Comment on JEP 305
Brian Goetz
brian.goetz at oracle.com
Wed Jan 8 15:47:38 UTC 2020
> Specifically, I want to share my feedback regarding the "Pattern Matching for instanceof" feature.
Actually, your feedback is not on the feature, but on the stewardship
process itself -- you wish we had done a different feature instead.
Which is a valid reaction -- everyone has their own preferences for what
we should do -- but unless you are the first person to suggest "have you
considered flow typing" (for which you would be many years late), such
feedback is not all that helpful. We looked carefully at flow typing,
and found it wanting.
Tagir well-covered the two main reasons why flow typing is a poor
alternative to pattern matching:
- Adding flow typing to the language could change the meaning of
(that is to say, break) existing code;
- Flow typing is a much weaker and less general feature than pattern
matching; it's just not obvious from reading JEP 305, because this is
merely the first installment of pattern matching and so many of the
examples look like they could be addressed by flow typing.

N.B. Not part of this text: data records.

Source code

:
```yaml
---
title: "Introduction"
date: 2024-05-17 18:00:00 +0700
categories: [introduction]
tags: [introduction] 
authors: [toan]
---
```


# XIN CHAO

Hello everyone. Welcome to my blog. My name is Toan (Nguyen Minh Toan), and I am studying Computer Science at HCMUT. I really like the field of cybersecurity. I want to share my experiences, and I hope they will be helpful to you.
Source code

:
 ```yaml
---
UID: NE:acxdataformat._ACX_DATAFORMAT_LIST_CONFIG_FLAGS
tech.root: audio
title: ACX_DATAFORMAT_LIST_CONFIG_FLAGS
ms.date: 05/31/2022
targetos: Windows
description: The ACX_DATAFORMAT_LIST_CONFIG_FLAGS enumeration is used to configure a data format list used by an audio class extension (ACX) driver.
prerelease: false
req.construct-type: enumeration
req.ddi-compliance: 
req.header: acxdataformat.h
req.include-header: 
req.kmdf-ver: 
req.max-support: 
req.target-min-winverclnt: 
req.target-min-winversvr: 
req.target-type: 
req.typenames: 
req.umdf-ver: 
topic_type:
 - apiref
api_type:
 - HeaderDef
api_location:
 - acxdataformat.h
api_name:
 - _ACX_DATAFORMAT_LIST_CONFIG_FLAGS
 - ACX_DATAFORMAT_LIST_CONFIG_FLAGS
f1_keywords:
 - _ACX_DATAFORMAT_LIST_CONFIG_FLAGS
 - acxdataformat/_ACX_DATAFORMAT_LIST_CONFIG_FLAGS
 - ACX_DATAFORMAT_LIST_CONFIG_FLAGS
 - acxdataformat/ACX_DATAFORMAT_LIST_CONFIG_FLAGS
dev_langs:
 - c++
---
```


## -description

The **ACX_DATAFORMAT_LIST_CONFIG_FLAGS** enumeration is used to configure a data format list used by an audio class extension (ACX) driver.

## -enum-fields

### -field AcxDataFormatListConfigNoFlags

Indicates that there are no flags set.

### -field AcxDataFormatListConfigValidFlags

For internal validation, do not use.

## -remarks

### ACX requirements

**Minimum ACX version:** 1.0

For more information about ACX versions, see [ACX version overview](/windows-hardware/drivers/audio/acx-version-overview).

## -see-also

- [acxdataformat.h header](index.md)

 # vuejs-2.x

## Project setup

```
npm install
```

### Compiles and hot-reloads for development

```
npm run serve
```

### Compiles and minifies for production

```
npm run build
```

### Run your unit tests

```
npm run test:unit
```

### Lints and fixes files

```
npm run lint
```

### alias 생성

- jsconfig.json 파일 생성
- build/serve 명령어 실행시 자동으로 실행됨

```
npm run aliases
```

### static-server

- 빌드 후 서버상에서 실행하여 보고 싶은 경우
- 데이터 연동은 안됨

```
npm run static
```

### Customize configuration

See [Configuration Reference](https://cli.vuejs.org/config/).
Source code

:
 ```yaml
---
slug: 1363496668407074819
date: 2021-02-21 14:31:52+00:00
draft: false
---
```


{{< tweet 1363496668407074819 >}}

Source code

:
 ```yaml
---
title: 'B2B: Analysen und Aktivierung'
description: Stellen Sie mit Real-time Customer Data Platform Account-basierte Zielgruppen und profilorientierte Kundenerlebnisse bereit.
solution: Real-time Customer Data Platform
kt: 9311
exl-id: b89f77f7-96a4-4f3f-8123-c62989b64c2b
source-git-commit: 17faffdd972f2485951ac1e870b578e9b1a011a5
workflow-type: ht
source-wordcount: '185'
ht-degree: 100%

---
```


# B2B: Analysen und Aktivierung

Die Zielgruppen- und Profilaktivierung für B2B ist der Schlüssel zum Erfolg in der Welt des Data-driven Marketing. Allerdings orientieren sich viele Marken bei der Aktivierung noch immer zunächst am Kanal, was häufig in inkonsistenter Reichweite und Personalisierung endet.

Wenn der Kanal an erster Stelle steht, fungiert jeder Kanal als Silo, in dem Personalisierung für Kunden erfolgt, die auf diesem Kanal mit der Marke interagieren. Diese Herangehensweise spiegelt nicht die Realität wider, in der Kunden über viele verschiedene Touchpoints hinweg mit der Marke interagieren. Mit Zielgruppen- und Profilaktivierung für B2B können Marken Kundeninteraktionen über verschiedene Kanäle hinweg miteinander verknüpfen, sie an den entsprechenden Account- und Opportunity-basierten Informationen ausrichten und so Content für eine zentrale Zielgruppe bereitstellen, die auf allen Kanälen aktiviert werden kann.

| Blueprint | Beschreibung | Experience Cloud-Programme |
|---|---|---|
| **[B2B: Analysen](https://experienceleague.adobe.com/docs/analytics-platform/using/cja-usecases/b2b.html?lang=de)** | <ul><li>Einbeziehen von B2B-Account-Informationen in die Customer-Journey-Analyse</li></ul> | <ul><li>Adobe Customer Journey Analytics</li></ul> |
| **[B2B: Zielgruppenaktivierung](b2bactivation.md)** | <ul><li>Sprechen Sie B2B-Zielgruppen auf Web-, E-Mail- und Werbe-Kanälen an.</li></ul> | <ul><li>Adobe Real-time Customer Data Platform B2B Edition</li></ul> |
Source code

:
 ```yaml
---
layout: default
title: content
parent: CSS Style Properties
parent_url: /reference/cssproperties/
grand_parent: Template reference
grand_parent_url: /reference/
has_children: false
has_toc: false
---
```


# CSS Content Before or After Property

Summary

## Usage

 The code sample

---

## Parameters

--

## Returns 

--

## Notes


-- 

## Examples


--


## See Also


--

The question of "why not 'just' do flow typing" was also addressed in
the public document:
http://cr.openjdk.java.net/~briangoetz/amber/pattern-match.html
Flow typing is not a _bad_ feature, but it's a pretty weak one; it
basically works only for one thing. When you fold in the compatibility
risk, that's a pretty automatic no.
> There is no reason given for why the variable should be renamed
There are several misconceptions buried in this claim. First, that it
is a renaming at all; it is not, it is the declaration of a new
variable, with its own scope (and mutability). But more importantly,
the operand of an instanceof expression (or a switch) need not be a
_variable_; it can be any expression. You're letting the "Flow typing
is all I will ever need" concept prevent you from understanding what
pattern matching actually is.
As to your main gripe -- having to come up with a new variable name --
it has been (publicly) discussed that the binding variable in a type
pattern at the top level of an instanceof/switch whose operand is a
variable declare a variable name _could be_ the same as the operand:
if (x instanceof Foo x) { ... }
where the inner `x` would shadow the outer. This is a possible future
enhancement -- there's nothing intrinsically wrong with it -- but if you
look at the parade of qualifiers I had to add to my description above,
you get an inkling of why this isn't something we'd grab at out of the gate.